Alors pourquoi préparer un examen civique ?
Le piège du « je sais déjà »
Parler français couramment et réussir l'examen de naturalisation, ce n'est pas la même chose. L'examen teste des connaissances précises : les valeurs de la République, les institutions, les droits et devoirs du citoyen. Des choses qu'on n'utilise pas dans un cabinet d'architecte.
Le vrai défi de Nour n'était pas le français. C'était de rester motivée pour réviser des sujets qu'elle pensait déjà connaître.
C'est exactement le genre de situation où les gens procrastinent. On se dit « je verrai ça plus tard, je gère ». Et le jour de l'examen, on réalise que « gérer » et « maîtriser » sont deux choses différentes.
Jour 2 : se confronter au réel
Nour n'est pas du genre à attendre. Dès le deuxième jour sur la plateforme, elle a lancé un examen blanc complet — 45 minutes en conditions réelles. Résultat : 30 sur 40.
Pas mauvais. Mais pas suffisant pour quelqu'un qui vise l'excellence. Ce score lui a donné exactement ce qu'elle cherchait : une photo nette de ses lacunes. Elle savait maintenant où concentrer ses efforts.
Ce que CiviquePass a changé
Nour avait besoin d'un cadre — pas d'un prof. Une structure qui la pousse à avancer, module par module, avec un suivi de progression clair.
Elle a fait 100% de sa préparation sur mobile. Entre deux projets au cabinet, dans le métro, le soir. La plateforme s'adapte à son rythme, pas l'inverse.
À 84% de progression, elle voulait déjà retenter l'examen blanc. Elle n'a pas attendu qu'on lui dise de le faire — elle l'a demandé.
« Ça m'a vraiment motivée pour réviser ! »
Elle est même allée chercher la liste officielle des questions par thème pour s'assurer de tout couvrir. Perfectionniste assumée.
« Je pense je suis trop perfectionniste hahaha, c'est pour ça ! »
Le conseil de Nour : viser plus haut pour couvrir plus large
Un point stratégique que Nour partage : elle a choisi de passer l'examen de naturalisation plutôt que le test basique. Pourquoi ? Parce qu'il est reconnu à la fois pour le titre de séjour et la carte de résident.
Un seul examen, plusieurs usages. Plus difficile, certes — mais plus rentable.
Résultat : de 30/40 à 39/40
« Coucou ! Je l'ai eu à 39/40, héhé ! »
De 30 en examen blanc au jour 2, à 39/40 le jour J. La progression parle d'elle-même.
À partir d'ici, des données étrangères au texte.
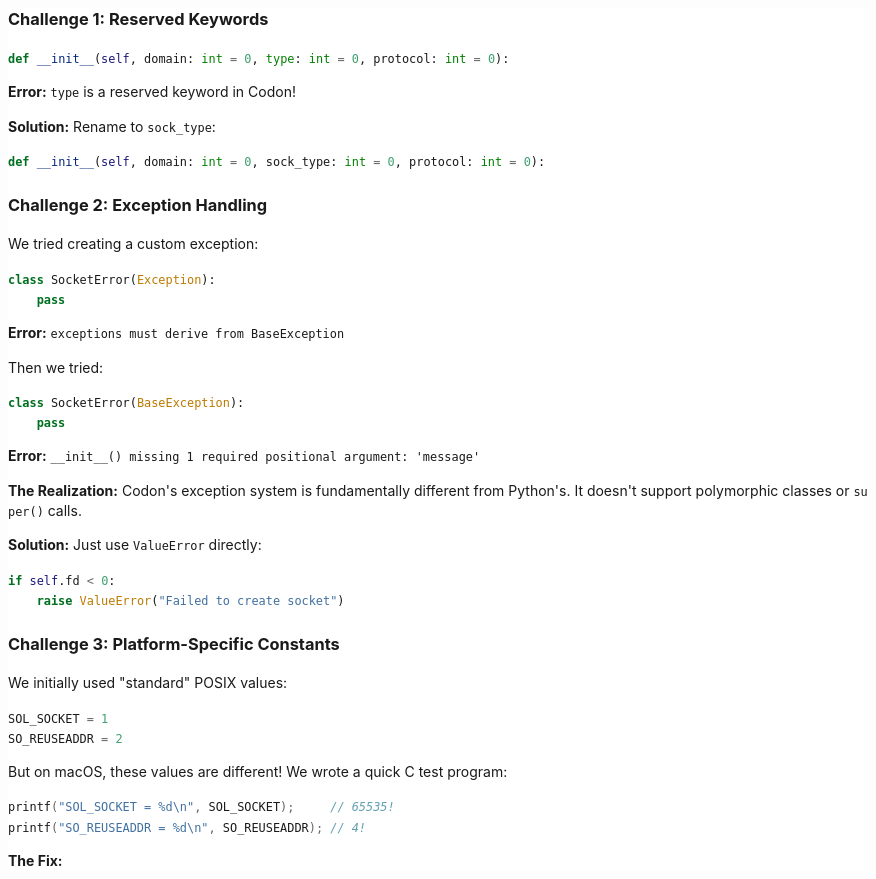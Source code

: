 ### Challenge 1: Reserved Keywords

```python
def __init__(self, domain: int = 0, type: int = 0, protocol: int = 0):
```

**Error:** `type` is a reserved keyword in Codon!

**Solution:** Rename to `sock_type`:

```python
def __init__(self, domain: int = 0, sock_type: int = 0, protocol: int = 0):
```

### Challenge 2: Exception Handling

We tried creating a custom exception:

```python
class SocketError(Exception):
    pass
```

**Error:** `exceptions must derive from BaseException`

Then we tried:

```python
class SocketError(BaseException):
    pass
```

**Error:** `__init__() missing 1 required positional argument: 'message'`

**The Realization:** Codon's exception system is fundamentally different from Python's. It doesn't support polymorphic classes or `super()` calls.

**Solution:** Just use `ValueError` directly:

```python
if self.fd < 0:
    raise ValueError("Failed to create socket")
```

### Challenge 3: Platform-Specific Constants

We initially used "standard" POSIX values:

```python
SOL_SOCKET = 1
SO_REUSEADDR = 2
```

But on macOS, these values are different! We wrote a quick C test program:

```c
printf("SOL_SOCKET = %d\n", SOL_SOCKET);     // 65535!
printf("SO_REUSEADDR = %d\n", SO_REUSEADDR); // 4!
```

**The Fix:**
Après l'examen, Nour est restée connectée. Elle a signalé un bug sur le bouton de soumission des résultats. Elle a proposé de tester de nouvelles fonctionnalités.
Elle n'était plus une utilisatrice. Elle était devenue une ambassadrice.
Ce que l'histoire de Nour démontre
Cette success story ne dit pas : « Nour était perdue, on l'a sauvée. »
Elle dit quelque chose de plus puissant :
Même quand tu es compétente, même quand tu parles français couramment, un examen civique demande une préparation structurée. Civique Pass te donne ce cadre — le reste, c'est toi qui le fais.